Wednesday, April 10, 2013

Google's Latest Search Questions

As anyone working in the world of patents knows, the vast majority of transactions are shrouded in secrecy.  Transactions generally start with non-disclosure agreements and end with agreements with non-disclosure clauses.  From the real person of interest (lawyer speak for the person who really owns the patent) to the address of the owner, to the terms of a license agreement everything happens behind closed doors.

Enter Google, a firm that no doubt has signed its share of non-disclosure agreements while navigating the patentsphere.  The firm makes no secret of its outrage over the activities of patent assertion entities (PAEs).  In their latest comments on patent trolling and privateer business models sent to the Federal Trade Commission (FTC) it asks the FTC to investigate how these nefarious privateer business models operate.  Patent privateering is where a company that makes things - an operating company - teams up with a non-practicing entity (or creates an entity for that purpose) and then go after infringers rather than file infringement lawsuits themselves.  Here are the questions buried in the Google FTC comments:

  • How prevalent is the outsourcing of patent enforcement by operating companies to PAEs?
  • What types of arrangement have PAEs and operating companies consummated?
  • What motivates these arrangements?
  • What are the likely competitive harms and benefits of patent outsourcing?
  • What are the competitive implications of the secrecy with which many PAEs conduct their operations?
  • Do the particular terms of outsourcing arrangements indicate that operating companies are employing PAE proxies as competitive weapons?
Most of the questions can be answered with, wait for it, a Google Search.  

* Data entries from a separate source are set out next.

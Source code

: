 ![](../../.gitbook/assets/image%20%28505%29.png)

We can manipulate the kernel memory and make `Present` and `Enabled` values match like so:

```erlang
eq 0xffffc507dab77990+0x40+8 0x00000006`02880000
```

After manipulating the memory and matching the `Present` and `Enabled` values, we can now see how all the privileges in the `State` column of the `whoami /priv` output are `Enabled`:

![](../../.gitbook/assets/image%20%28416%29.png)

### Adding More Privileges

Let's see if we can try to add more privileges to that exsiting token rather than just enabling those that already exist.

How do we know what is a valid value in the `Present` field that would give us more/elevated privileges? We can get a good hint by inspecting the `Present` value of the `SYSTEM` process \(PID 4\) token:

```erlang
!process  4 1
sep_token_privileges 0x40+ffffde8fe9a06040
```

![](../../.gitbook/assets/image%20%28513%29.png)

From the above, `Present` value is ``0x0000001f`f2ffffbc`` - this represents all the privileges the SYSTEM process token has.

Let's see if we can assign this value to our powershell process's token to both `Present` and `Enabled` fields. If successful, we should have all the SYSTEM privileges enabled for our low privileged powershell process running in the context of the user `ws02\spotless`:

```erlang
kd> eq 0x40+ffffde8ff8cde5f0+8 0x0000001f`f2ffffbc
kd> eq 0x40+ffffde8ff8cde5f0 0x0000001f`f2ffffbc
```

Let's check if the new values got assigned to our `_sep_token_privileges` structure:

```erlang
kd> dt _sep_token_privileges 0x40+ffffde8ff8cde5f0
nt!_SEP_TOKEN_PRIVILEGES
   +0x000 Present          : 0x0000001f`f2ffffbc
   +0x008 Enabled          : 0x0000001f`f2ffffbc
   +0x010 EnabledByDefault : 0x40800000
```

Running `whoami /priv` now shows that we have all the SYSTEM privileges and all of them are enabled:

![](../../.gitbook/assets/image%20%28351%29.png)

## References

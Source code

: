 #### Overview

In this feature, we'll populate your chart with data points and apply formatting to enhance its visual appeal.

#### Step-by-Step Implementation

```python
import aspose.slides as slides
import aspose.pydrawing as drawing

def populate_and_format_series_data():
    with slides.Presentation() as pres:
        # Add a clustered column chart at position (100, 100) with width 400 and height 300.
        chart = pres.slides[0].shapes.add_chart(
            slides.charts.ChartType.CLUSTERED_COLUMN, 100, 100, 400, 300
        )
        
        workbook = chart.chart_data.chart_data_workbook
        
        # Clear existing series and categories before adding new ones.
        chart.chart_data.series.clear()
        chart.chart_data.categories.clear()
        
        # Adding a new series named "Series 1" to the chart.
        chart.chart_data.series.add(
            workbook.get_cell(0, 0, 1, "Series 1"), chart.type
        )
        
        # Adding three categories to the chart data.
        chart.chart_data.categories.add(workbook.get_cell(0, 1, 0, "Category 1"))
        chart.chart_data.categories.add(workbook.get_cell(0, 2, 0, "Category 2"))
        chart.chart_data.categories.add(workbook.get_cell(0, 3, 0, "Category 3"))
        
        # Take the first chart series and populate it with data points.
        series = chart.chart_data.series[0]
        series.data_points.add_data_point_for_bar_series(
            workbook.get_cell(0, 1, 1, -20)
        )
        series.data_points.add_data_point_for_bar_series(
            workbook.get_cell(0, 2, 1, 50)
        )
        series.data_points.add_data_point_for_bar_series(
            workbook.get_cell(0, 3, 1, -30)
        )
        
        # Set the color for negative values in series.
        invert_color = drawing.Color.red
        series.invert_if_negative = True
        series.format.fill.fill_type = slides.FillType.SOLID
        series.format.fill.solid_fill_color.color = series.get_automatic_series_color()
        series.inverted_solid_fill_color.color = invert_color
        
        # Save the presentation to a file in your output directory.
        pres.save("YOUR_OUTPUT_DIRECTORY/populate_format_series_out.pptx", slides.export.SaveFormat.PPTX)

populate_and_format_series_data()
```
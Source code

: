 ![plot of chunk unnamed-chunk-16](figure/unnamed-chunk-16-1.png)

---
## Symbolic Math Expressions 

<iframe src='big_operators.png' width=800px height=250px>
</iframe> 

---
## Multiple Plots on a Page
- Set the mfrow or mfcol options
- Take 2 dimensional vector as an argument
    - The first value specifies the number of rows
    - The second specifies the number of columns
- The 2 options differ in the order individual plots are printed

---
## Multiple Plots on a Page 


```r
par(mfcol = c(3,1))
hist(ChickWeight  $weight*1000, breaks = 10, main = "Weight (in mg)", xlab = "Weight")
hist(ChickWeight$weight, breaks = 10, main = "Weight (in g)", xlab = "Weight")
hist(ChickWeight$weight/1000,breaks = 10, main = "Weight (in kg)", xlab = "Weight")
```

Some of the answers to the questions are obvious: What motivates these arrangements? Making money.  Having non-correlated assets turned into cash without having them impact the bottom line.

And some seem kind of disingenuous for a firm that dominates its market space and it behavior as it moves into new markets questions as monopolistic - Do the particular terms of outsourcing arrangements indicate that operating companies are employing PAE proxies as competitive weapons?

And while Washington is awash in sequestration commentary and vitriol on the effectiveness of government employees, it seems a little simple minded that Google and its commenting buddies (Red Hat, Earthlink, and Blackberry) to put forth such simplistic questions before an organization that put on one of the most sophisticated and informed discussion on the subject matter as part of it's December 10th 2012 Patent Assertion Entity Workshop with the Justice Department.  Did Google send anyone?  Its was a veritable who's who of the Patent Bar (and a fashion parade for litigation wear and red ties.)  Blackberry doesn't discuss its purchase of the patents held by the Multimedia Patent Trust or it's pre-Google purchase of the mobile assets of Motorola, of the peace treaty between BBBY and MOTO.  Red Hat and Microsoft engaged in its own not dance on Linux related patents documented in Burning the Ships.  Earthlink has its own NPE stories.

As a very expensive subscription to Intellectual Asset Management and some pretty easy  Google searches reveal, the privateer business model is on the move and other PAE business models are here to stay.